*** Data provided ***

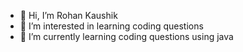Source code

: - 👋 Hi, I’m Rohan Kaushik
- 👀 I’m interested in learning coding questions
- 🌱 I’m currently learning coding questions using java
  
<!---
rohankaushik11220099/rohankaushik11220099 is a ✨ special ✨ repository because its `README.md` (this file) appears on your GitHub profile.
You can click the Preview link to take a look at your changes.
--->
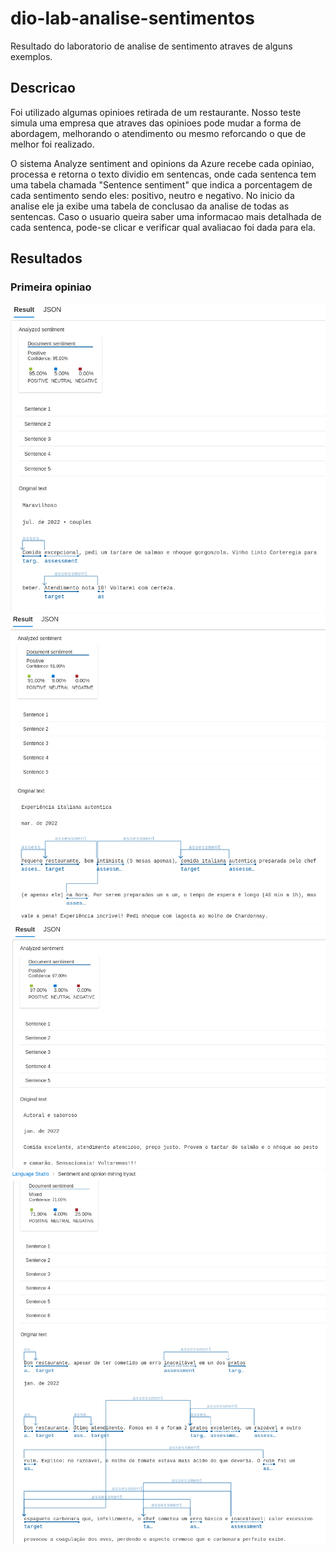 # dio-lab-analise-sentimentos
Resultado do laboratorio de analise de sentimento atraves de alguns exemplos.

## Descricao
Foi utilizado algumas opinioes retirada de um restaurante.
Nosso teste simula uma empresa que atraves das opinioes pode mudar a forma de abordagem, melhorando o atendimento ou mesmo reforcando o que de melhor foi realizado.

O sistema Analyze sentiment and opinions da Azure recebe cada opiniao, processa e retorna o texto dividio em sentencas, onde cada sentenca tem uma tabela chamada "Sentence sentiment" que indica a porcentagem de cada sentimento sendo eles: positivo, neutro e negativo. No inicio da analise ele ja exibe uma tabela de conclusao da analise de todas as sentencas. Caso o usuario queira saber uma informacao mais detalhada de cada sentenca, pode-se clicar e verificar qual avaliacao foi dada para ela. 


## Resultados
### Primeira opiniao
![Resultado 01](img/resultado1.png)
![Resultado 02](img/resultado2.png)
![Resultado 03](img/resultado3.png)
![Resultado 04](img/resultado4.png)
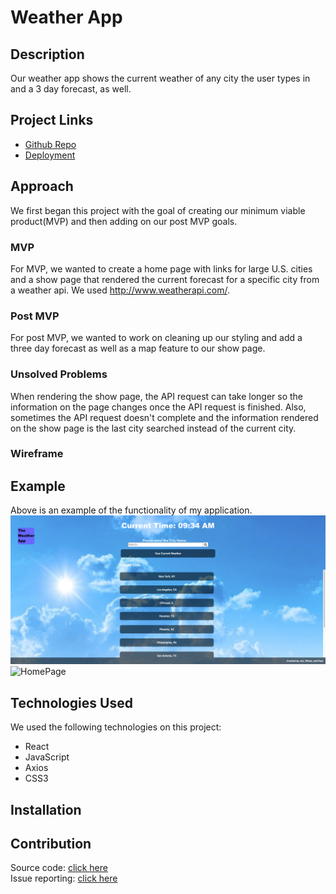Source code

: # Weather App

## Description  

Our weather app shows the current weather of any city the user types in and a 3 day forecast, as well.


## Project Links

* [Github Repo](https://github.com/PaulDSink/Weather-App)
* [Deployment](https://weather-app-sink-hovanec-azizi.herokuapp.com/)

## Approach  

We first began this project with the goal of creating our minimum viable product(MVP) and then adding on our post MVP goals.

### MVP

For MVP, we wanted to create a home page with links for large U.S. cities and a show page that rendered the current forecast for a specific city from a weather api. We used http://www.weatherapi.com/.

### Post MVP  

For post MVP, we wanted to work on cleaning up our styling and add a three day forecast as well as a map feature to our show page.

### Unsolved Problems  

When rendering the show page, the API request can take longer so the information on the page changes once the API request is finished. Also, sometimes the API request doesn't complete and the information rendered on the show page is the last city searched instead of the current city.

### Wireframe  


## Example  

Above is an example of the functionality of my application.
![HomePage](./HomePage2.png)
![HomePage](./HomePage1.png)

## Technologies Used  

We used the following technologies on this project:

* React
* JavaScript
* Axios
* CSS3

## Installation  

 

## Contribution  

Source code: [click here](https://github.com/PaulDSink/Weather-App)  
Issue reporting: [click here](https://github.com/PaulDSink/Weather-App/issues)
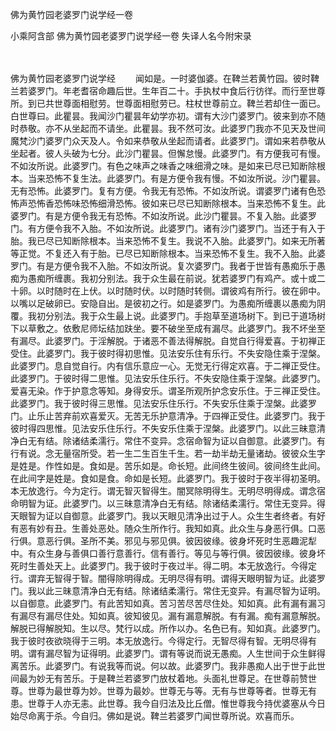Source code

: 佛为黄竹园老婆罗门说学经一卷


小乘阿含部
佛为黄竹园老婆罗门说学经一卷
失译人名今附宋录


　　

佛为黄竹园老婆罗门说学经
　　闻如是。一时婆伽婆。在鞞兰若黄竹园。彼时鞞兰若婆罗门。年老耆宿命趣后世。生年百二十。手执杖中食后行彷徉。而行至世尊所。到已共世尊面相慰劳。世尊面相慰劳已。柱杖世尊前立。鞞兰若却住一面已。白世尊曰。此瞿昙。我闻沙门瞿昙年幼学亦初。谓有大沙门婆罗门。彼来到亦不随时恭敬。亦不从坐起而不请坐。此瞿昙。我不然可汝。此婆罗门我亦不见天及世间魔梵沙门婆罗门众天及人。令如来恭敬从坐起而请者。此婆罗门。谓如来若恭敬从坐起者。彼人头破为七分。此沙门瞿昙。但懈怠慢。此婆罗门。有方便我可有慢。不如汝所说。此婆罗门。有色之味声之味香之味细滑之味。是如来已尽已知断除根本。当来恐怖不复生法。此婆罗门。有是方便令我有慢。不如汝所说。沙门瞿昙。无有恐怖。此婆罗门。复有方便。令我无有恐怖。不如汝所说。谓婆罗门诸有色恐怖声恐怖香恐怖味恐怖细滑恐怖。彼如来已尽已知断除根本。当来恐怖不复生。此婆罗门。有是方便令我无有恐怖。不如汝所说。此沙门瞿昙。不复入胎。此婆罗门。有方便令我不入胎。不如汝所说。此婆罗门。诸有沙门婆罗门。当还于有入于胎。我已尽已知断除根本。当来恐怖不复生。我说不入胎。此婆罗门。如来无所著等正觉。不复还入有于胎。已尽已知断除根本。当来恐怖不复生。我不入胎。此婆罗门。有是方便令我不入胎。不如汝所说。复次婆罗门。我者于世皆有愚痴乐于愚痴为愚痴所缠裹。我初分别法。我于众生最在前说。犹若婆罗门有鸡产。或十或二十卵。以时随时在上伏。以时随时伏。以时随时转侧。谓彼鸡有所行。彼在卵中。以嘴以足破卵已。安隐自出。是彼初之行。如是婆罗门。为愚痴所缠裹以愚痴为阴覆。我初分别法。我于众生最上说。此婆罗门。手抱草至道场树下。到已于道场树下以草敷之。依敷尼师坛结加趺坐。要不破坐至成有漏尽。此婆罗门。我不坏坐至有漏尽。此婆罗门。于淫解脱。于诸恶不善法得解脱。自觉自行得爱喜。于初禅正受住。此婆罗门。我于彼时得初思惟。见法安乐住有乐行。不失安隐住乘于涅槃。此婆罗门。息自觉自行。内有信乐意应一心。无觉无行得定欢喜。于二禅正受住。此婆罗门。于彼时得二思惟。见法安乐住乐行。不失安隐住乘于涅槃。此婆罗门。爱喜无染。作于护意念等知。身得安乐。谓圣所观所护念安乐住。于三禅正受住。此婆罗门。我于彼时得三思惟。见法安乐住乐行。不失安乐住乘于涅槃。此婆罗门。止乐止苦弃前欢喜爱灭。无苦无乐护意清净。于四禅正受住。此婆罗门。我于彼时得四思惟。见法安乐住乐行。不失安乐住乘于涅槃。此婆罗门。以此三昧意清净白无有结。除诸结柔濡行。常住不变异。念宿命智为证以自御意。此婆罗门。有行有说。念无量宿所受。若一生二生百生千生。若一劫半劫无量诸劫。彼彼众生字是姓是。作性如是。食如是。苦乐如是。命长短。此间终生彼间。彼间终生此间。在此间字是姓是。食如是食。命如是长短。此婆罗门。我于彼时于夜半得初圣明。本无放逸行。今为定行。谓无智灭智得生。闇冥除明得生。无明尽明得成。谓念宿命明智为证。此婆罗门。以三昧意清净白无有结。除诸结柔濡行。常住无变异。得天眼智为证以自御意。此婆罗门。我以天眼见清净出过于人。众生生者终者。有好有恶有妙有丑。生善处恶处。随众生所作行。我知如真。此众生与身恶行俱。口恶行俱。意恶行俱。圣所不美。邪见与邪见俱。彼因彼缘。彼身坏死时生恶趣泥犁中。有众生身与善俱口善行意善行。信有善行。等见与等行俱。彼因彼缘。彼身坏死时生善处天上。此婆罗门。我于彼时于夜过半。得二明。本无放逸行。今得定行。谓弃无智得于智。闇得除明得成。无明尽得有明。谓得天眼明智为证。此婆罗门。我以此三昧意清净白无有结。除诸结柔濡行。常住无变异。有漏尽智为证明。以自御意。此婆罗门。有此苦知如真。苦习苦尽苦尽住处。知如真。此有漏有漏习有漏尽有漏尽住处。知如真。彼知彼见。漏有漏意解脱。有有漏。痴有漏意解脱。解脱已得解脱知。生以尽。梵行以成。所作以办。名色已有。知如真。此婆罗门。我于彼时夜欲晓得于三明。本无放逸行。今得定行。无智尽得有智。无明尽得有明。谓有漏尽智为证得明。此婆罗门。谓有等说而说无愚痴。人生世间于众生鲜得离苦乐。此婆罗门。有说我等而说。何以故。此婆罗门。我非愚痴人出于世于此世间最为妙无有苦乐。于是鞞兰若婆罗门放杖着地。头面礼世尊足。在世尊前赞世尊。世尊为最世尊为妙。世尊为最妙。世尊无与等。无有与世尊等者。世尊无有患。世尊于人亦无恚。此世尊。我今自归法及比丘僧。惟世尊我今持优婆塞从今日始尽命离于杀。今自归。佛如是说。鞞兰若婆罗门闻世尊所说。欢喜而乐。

*** End of Data provided ***

Instructions for the task
Copy out every line of the data in which the word "well" is found.

Expected output
Our weather app shows the current weather of any city the user types in and a 3 day forecast, as well.
For post MVP, we wanted to work on cleaning up our styling and add a three day forecast as well as a map feature to our show page.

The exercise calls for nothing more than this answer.